— ENTRIES PROVIDED —

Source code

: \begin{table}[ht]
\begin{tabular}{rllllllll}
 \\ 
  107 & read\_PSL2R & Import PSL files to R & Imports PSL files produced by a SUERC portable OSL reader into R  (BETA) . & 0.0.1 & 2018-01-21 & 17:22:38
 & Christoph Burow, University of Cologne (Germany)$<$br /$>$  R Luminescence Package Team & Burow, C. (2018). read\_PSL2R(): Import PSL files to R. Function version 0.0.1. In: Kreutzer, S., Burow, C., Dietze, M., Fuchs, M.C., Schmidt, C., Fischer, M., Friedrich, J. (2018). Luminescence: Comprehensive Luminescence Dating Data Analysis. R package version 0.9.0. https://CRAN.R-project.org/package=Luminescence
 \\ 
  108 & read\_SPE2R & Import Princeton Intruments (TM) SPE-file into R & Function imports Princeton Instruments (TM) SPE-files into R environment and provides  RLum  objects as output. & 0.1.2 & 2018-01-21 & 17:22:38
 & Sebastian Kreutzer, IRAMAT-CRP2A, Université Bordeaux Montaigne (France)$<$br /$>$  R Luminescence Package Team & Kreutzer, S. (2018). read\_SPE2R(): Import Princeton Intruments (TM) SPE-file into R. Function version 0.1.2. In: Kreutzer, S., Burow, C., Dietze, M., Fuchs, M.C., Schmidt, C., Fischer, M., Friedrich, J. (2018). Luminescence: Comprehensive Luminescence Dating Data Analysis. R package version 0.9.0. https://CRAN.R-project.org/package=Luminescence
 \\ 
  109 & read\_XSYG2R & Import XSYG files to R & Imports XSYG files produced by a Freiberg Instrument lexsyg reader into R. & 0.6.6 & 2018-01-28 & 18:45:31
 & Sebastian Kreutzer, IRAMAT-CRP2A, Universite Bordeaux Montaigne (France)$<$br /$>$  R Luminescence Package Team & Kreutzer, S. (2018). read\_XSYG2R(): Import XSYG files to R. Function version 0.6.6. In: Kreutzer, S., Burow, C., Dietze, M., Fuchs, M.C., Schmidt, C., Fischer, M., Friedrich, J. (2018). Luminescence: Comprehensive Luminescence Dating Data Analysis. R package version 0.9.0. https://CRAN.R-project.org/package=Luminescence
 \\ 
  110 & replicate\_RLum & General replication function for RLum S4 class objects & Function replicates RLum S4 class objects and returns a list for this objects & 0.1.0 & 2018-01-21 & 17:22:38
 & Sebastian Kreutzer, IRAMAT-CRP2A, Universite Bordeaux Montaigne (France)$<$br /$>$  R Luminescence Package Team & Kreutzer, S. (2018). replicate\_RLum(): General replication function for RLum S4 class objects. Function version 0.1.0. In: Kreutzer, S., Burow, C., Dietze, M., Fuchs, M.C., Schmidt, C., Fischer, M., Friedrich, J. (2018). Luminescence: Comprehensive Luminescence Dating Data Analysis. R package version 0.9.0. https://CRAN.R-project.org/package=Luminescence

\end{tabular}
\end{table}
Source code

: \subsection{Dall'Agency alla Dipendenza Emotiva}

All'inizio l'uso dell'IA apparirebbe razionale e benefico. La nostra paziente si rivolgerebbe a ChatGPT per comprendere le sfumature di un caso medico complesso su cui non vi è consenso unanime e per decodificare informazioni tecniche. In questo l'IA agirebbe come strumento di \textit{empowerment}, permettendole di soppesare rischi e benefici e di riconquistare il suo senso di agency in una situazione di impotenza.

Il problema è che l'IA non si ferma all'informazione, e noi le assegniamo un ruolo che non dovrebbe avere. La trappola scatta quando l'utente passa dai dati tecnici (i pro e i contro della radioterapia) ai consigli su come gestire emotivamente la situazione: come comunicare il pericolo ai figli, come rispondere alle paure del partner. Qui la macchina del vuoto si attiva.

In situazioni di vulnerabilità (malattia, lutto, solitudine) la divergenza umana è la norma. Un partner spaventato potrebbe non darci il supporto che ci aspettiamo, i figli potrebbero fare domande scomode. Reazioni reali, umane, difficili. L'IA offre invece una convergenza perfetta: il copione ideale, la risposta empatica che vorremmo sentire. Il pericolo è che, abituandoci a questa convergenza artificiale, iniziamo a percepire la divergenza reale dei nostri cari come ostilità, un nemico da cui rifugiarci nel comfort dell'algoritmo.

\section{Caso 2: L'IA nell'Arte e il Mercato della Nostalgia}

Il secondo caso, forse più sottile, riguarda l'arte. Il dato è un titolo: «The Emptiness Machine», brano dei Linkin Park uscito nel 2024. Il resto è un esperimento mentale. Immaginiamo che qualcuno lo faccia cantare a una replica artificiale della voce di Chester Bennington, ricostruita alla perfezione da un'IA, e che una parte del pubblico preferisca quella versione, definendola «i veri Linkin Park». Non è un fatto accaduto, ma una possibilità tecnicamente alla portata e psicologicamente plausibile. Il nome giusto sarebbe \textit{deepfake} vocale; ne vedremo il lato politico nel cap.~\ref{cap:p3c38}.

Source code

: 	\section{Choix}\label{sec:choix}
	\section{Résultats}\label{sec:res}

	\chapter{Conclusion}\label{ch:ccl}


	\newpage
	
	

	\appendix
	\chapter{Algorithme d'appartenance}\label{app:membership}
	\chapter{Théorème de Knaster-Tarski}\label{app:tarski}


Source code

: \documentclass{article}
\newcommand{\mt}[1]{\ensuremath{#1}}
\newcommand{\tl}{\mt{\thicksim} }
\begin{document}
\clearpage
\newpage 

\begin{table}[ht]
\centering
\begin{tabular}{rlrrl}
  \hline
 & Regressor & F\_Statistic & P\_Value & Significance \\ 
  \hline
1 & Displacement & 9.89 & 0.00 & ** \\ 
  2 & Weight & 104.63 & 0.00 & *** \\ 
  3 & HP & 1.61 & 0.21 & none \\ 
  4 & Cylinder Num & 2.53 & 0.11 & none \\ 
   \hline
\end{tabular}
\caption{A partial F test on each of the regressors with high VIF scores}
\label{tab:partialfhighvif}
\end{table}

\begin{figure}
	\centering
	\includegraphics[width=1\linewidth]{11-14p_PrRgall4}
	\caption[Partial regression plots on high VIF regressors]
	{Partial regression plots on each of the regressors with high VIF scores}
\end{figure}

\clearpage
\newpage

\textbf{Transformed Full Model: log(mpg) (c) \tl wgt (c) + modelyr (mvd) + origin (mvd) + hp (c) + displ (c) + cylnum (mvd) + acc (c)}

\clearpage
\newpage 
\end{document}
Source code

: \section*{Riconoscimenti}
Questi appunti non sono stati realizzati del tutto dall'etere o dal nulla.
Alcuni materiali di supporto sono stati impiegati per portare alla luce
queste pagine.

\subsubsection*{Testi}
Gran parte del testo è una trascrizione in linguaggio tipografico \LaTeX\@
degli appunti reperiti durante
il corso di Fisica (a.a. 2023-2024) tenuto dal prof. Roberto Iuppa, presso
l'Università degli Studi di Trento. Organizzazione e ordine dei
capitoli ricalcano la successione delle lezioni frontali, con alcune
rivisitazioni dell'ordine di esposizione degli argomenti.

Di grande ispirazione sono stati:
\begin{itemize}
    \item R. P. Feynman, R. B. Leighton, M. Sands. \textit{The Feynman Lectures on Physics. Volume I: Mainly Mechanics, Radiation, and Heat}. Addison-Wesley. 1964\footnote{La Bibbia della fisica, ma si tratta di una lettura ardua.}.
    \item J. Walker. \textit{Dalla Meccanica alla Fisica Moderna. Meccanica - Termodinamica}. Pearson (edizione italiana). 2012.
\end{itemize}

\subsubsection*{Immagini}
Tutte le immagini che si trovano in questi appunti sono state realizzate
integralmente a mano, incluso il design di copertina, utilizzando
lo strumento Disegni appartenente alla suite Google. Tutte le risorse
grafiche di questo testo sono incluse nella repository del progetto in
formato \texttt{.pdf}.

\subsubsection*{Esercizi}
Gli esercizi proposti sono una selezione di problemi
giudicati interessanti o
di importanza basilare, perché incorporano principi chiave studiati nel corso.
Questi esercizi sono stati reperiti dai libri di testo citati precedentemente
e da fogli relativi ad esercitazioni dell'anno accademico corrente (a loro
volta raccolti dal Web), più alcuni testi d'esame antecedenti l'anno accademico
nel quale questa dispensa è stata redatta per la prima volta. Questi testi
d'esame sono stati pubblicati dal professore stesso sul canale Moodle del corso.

— EXERCISE —
Set down each line exactly as it appears, starting at the top of the data and ending at the line containing "109 & read\_XSYG2R", and include no other lines.

— ANSWER BOX —
Source code

: \begin{table}[ht]
\begin{tabular}{rllllllll}
 \\ 
  107 & read\_PSL2R & Import PSL files to R & Imports PSL files produced by a SUERC portable OSL reader into R  (BETA) . & 0.0.1 & 2018-01-21 & 17:22:38
 & Christoph Burow, University of Cologne (Germany)$<$br /$>$  R Luminescence Package Team & Burow, C. (2018). read\_PSL2R(): Import PSL files to R. Function version 0.0.1. In: Kreutzer, S., Burow, C., Dietze, M., Fuchs, M.C., Schmidt, C., Fischer, M., Friedrich, J. (2018). Luminescence: Comprehensive Luminescence Dating Data Analysis. R package version 0.9.0. https://CRAN.R-project.org/package=Luminescence
 \\ 
  108 & read\_SPE2R & Import Princeton Intruments (TM) SPE-file into R & Function imports Princeton Instruments (TM) SPE-files into R environment and provides  RLum  objects as output. & 0.1.2 & 2018-01-21 & 17:22:38
 & Sebastian Kreutzer, IRAMAT-CRP2A, Université Bordeaux Montaigne (France)$<$br /$>$  R Luminescence Package Team & Kreutzer, S. (2018). read\_SPE2R(): Import Princeton Intruments (TM) SPE-file into R. Function version 0.1.2. In: Kreutzer, S., Burow, C., Dietze, M., Fuchs, M.C., Schmidt, C., Fischer, M., Friedrich, J. (2018). Luminescence: Comprehensive Luminescence Dating Data Analysis. R package version 0.9.0. https://CRAN.R-project.org/package=Luminescence
 \\ 
  109 & read\_XSYG2R & Import XSYG files to R & Imports XSYG files produced by a Freiberg Instrument lexsyg reader into R. & 0.6.6 & 2018-01-28 & 18:45:31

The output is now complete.